**DIRECTIONS:** Please write the listing below out again exactly, leaving every picture behind.

**DATA UNDER STUDY:**
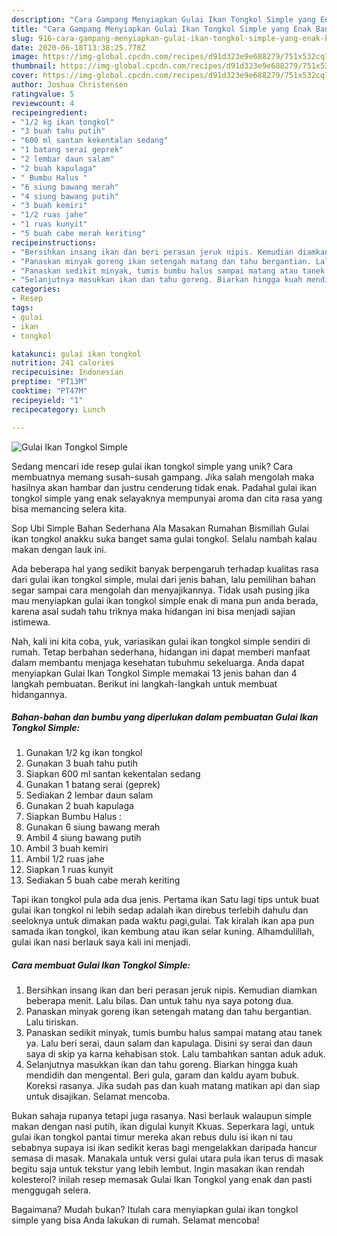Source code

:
 ```yaml
---
description: "Cara Gampang Menyiapkan Gulai Ikan Tongkol Simple yang Enak Banget"
title: "Cara Gampang Menyiapkan Gulai Ikan Tongkol Simple yang Enak Banget"
slug: 916-cara-gampang-menyiapkan-gulai-ikan-tongkol-simple-yang-enak-banget
date: 2020-06-18T13:38:25.778Z
image: https://img-global.cpcdn.com/recipes/d91d323e9e688279/751x532cq70/gulai-ikan-tongkol-simple-foto-resep-utama.jpg
thumbnail: https://img-global.cpcdn.com/recipes/d91d323e9e688279/751x532cq70/gulai-ikan-tongkol-simple-foto-resep-utama.jpg
cover: https://img-global.cpcdn.com/recipes/d91d323e9e688279/751x532cq70/gulai-ikan-tongkol-simple-foto-resep-utama.jpg
author: Joshua Christensen
ratingvalue: 5
reviewcount: 4
recipeingredient:
- "1/2 kg ikan tongkol"
- "3 buah tahu putih"
- "600 ml santan kekentalan sedang"
- "1 batang serai geprek"
- "2 lembar daun salam"
- "2 buah kapulaga"
- " Bumbu Halus "
- "6 siung bawang merah"
- "4 siung bawang putih"
- "3 buah kemiri"
- "1/2 ruas jahe"
- "1 ruas kunyit"
- "5 buah cabe merah keriting"
recipeinstructions:
- "Bersihkan insang ikan dan beri perasan jeruk nipis. Kemudian diamkan beberapa menit. Lalu bilas. Dan untuk tahu nya saya potong dua."
- "Panaskan minyak goreng ikan setengah matang dan tahu bergantian. Lalu tiriskan."
- "Panaskan sedikit minyak, tumis bumbu halus sampai matang atau tanek ya. Lalu beri serai, daun salam dan kapulaga. Disini sy serai dan daun saya di skip ya karna kehabisan stok. Lalu tambahkan santan aduk aduk."
- "Selanjutnya masukkan ikan dan tahu goreng. Biarkan hingga kuah mendidih dan mengental. Beri gula, garam dan kaldu ayam bubuk. Koreksi rasanya. Jika sudah pas dan kuah matang matikan api dan siap untuk disajikan. Selamat mencoba."
categories:
- Resep
tags:
- gulai
- ikan
- tongkol

katakunci: gulai ikan tongkol 
nutrition: 241 calories
recipecuisine: Indonesian
preptime: "PT13M"
cooktime: "PT47M"
recipeyield: "1"
recipecategory: Lunch

---
```



![Gulai Ikan Tongkol Simple](https://img-global.cpcdn.com/recipes/d91d323e9e688279/751x532cq70/gulai-ikan-tongkol-simple-foto-resep-utama.jpg)

Sedang mencari ide resep gulai ikan tongkol simple yang unik? Cara membuatnya memang susah-susah gampang. Jika salah mengolah maka hasilnya akan hambar dan justru cenderung tidak enak. Padahal gulai ikan tongkol simple yang enak selayaknya mempunyai aroma dan cita rasa yang bisa memancing selera kita.

Sop Ubi Simple Bahan Sederhana Ala Masakan Rumahan Bismillah Gulai ikan tongkol anakku suka banget sama gulai tongkol. Selalu nambah kalau makan dengan lauk ini.

Ada beberapa hal yang sedikit banyak berpengaruh terhadap kualitas rasa dari gulai ikan tongkol simple, mulai dari jenis bahan, lalu pemilihan bahan segar sampai cara mengolah dan menyajikannya. Tidak usah pusing jika mau menyiapkan gulai ikan tongkol simple enak di mana pun anda berada, karena asal sudah tahu triknya maka hidangan ini bisa menjadi sajian istimewa.


Nah, kali ini kita coba, yuk, variasikan gulai ikan tongkol simple sendiri di rumah. Tetap berbahan sederhana, hidangan ini dapat memberi manfaat dalam membantu menjaga kesehatan tubuhmu sekeluarga. Anda dapat menyiapkan Gulai Ikan Tongkol Simple memakai 13 jenis bahan dan 4 langkah pembuatan. Berikut ini langkah-langkah untuk membuat hidangannya.

<!--inarticleads1-->

##### Bahan-bahan dan bumbu yang diperlukan dalam pembuatan Gulai Ikan Tongkol Simple:

1. Gunakan 1/2 kg ikan tongkol
1. Gunakan 3 buah tahu putih
1. Siapkan 600 ml santan kekentalan sedang
1. Gunakan 1 batang serai (geprek)
1. Sediakan 2 lembar daun salam
1. Gunakan 2 buah kapulaga
1. Siapkan  Bumbu Halus :
1. Gunakan 6 siung bawang merah
1. Ambil 4 siung bawang putih
1. Ambil 3 buah kemiri
1. Ambil 1/2 ruas jahe
1. Siapkan 1 ruas kunyit
1. Sediakan 5 buah cabe merah keriting


Tapi ikan tongkol pula ada dua jenis. Pertama ikan Satu lagi tips untuk buat gulai ikan tongkol ni lebih sedap adalah ikan direbus terlebih dahulu dan seeloknya untuk dimakan pada waktu pagi,gulai. Tak kiralah ikan apa pun samada ikan tongkol, ikan kembung atau ikan selar kuning. Alhamdulillah, gulai ikan nasi berlauk saya kali ini menjadi. 

<!--inarticleads2-->

##### Cara membuat Gulai Ikan Tongkol Simple:

1. Bersihkan insang ikan dan beri perasan jeruk nipis. Kemudian diamkan beberapa menit. Lalu bilas. Dan untuk tahu nya saya potong dua.
1. Panaskan minyak goreng ikan setengah matang dan tahu bergantian. Lalu tiriskan.
1. Panaskan sedikit minyak, tumis bumbu halus sampai matang atau tanek ya. Lalu beri serai, daun salam dan kapulaga. Disini sy serai dan daun saya di skip ya karna kehabisan stok. Lalu tambahkan santan aduk aduk.
1. Selanjutnya masukkan ikan dan tahu goreng. Biarkan hingga kuah mendidih dan mengental. Beri gula, garam dan kaldu ayam bubuk. Koreksi rasanya. Jika sudah pas dan kuah matang matikan api dan siap untuk disajikan. Selamat mencoba.


Bukan sahaja rupanya tetapi juga rasanya. Nasi berlauk walaupun simple makan dengan nasi putih, ikan digulai kunyit Kkuas. Seperkara lagi, untuk gulai ikan tongkol pantai timur mereka akan rebus dulu isi ikan ni tau sebabnya supaya isi ikan sedikit keras bagi mengelakkan daripada hancur semasa di masak. Manakala untuk versi gulai utara pula ikan terus di masak begitu saja untuk tekstur yang lebih lembut. Ingin masakan ikan rendah kolesterol? inilah resep memasak Gulai Ikan Tongkol yang enak dan pasti menggugah selera. 

Bagaimana? Mudah bukan? Itulah cara menyiapkan gulai ikan tongkol simple yang bisa Anda lakukan di rumah. Selamat mencoba!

**RESPONSE AREA:**
Source code

:
 ```yaml
---
description: "Cara Gampang Menyiapkan Gulai Ikan Tongkol Simple yang Enak Banget"
title: "Cara Gampang Menyiapkan Gulai Ikan Tongkol Simple yang Enak Banget"
slug: 916-cara-gampang-menyiapkan-gulai-ikan-tongkol-simple-yang-enak-banget
date: 2020-06-18T13:38:25.778Z
image: https://img-global.cpcdn.com/recipes/d91d323e9e688279/751x532cq70/gulai-ikan-tongkol-simple-foto-resep-utama.jpg
thumbnail: https://img-global.cpcdn.com/recipes/d91d323e9e688279/751x532cq70/gulai-ikan-tongkol-simple-foto-resep-utama.jpg
cover: https://img-global.cpcdn.com/recipes/d91d323e9e688279/751x532cq70/gulai-ikan-tongkol-simple-foto-resep-utama.jpg
author: Joshua Christensen
ratingvalue: 5
reviewcount: 4
recipeingredient:
- "1/2 kg ikan tongkol"
- "3 buah tahu putih"
- "600 ml santan kekentalan sedang"
- "1 batang serai geprek"
- "2 lembar daun salam"
- "2 buah kapulaga"
- " Bumbu Halus "
- "6 siung bawang merah"
- "4 siung bawang putih"
- "3 buah kemiri"
- "1/2 ruas jahe"
- "1 ruas kunyit"
- "5 buah cabe merah keriting"
recipeinstructions:
- "Bersihkan insang ikan dan beri perasan jeruk nipis. Kemudian diamkan beberapa menit. Lalu bilas. Dan untuk tahu nya saya potong dua."
- "Panaskan minyak goreng ikan setengah matang dan tahu bergantian. Lalu tiriskan."
- "Panaskan sedikit minyak, tumis bumbu halus sampai matang atau tanek ya. Lalu beri serai, daun salam dan kapulaga. Disini sy serai dan daun saya di skip ya karna kehabisan stok. Lalu tambahkan santan aduk aduk."
- "Selanjutnya masukkan ikan dan tahu goreng. Biarkan hingga kuah mendidih dan mengental. Beri gula, garam dan kaldu ayam bubuk. Koreksi rasanya. Jika sudah pas dan kuah matang matikan api dan siap untuk disajikan. Selamat mencoba."
categories:
- Resep
tags:
- gulai
- ikan
- tongkol

katakunci: gulai ikan tongkol 
nutrition: 241 calories
recipecuisine: Indonesian
preptime: "PT13M"
cooktime: "PT47M"
recipeyield: "1"
recipecategory: Lunch

---
```



![Gulai Ikan Tongkol Simple](https://img-global.cpcdn.com/recipes/d91d323e9e688279/751x532cq70/gulai-ikan-tongkol-simple-foto-resep-utama.jpg)

Sedang mencari ide resep gulai ikan tongkol simple yang unik? Cara membuatnya memang susah-susah gampang. Jika salah mengolah maka hasilnya akan hambar dan justru cenderung tidak enak. Padahal gulai ikan tongkol simple yang enak selayaknya mempunyai aroma dan cita rasa yang bisa memancing selera kita.

Sop Ubi Simple Bahan Sederhana Ala Masakan Rumahan Bismillah Gulai ikan tongkol anakku suka banget sama gulai tongkol. Selalu nambah kalau makan dengan lauk ini.

Ada beberapa hal yang sedikit banyak berpengaruh terhadap kualitas rasa dari gulai ikan tongkol simple, mulai dari jenis bahan, lalu pemilihan bahan segar sampai cara mengolah dan menyajikannya. Tidak usah pusing jika mau menyiapkan gulai ikan tongkol simple enak di mana pun anda berada, karena asal sudah tahu triknya maka hidangan ini bisa menjadi sajian istimewa.


Nah, kali ini kita coba, yuk, variasikan gulai ikan tongkol simple sendiri di rumah. Tetap berbahan sederhana, hidangan ini dapat memberi manfaat dalam membantu menjaga kesehatan tubuhmu sekeluarga. Anda dapat menyiapkan Gulai Ikan Tongkol Simple memakai 13 jenis bahan dan 4 langkah pembuatan. Berikut ini langkah-langkah untuk membuat hidangannya.

<!--inarticleads1-->

##### Bahan-bahan dan bumbu yang diperlukan dalam pembuatan Gulai Ikan Tongkol Simple:

1. Gunakan 1/2 kg ikan tongkol
1. Gunakan 3 buah tahu putih
1. Siapkan 600 ml santan kekentalan sedang
1. Gunakan 1 batang serai (geprek)
1. Sediakan 2 lembar daun salam
1. Gunakan 2 buah kapulaga
1. Siapkan  Bumbu Halus :
1. Gunakan 6 siung bawang merah
1. Ambil 4 siung bawang putih
1. Ambil 3 buah kemiri
1. Ambil 1/2 ruas jahe
1. Siapkan 1 ruas kunyit
1. Sediakan 5 buah cabe merah keriting


Tapi ikan tongkol pula ada dua jenis. Pertama ikan Satu lagi tips untuk buat gulai ikan tongkol ni lebih sedap adalah ikan direbus terlebih dahulu dan seeloknya untuk dimakan pada waktu pagi,gulai. Tak kiralah ikan apa pun samada ikan tongkol, ikan kembung atau ikan selar kuning. Alhamdulillah, gulai ikan nasi berlauk saya kali ini menjadi. 

<!--inarticleads2-->

##### Cara membuat Gulai Ikan Tongkol Simple:

1. Bersihkan insang ikan dan beri perasan jeruk nipis. Kemudian diamkan beberapa menit. Lalu bilas. Dan untuk tahu nya saya potong dua.
1. Panaskan minyak goreng ikan setengah matang dan tahu bergantian. Lalu tiriskan.
1. Panaskan sedikit minyak, tumis bumbu halus sampai matang atau tanek ya. Lalu beri serai, daun salam dan kapulaga. Disini sy serai dan daun saya di skip ya karna kehabisan stok. Lalu tambahkan santan aduk aduk.
1. Selanjutnya masukkan ikan dan tahu goreng. Biarkan hingga kuah mendidih dan mengental. Beri gula, garam dan kaldu ayam bubuk. Koreksi rasanya. Jika sudah pas dan kuah matang matikan api dan siap untuk disajikan. Selamat mencoba.


Bukan sahaja rupanya tetapi juga rasanya. Nasi berlauk walaupun simple makan dengan nasi putih, ikan digulai kunyit Kkuas. Seperkara lagi, untuk gulai ikan tongkol pantai timur mereka akan rebus dulu isi ikan ni tau sebabnya supaya isi ikan sedikit keras bagi mengelakkan daripada hancur semasa di masak. Manakala untuk versi gulai utara pula ikan terus di masak begitu saja untuk tekstur yang lebih lembut. Ingin masakan ikan rendah kolesterol? inilah resep memasak Gulai Ikan Tongkol yang enak dan pasti menggugah selera. 

Bagaimana? Mudah bukan? Itulah cara menyiapkan gulai ikan tongkol simple yang bisa Anda lakukan di rumah. Selamat mencoba!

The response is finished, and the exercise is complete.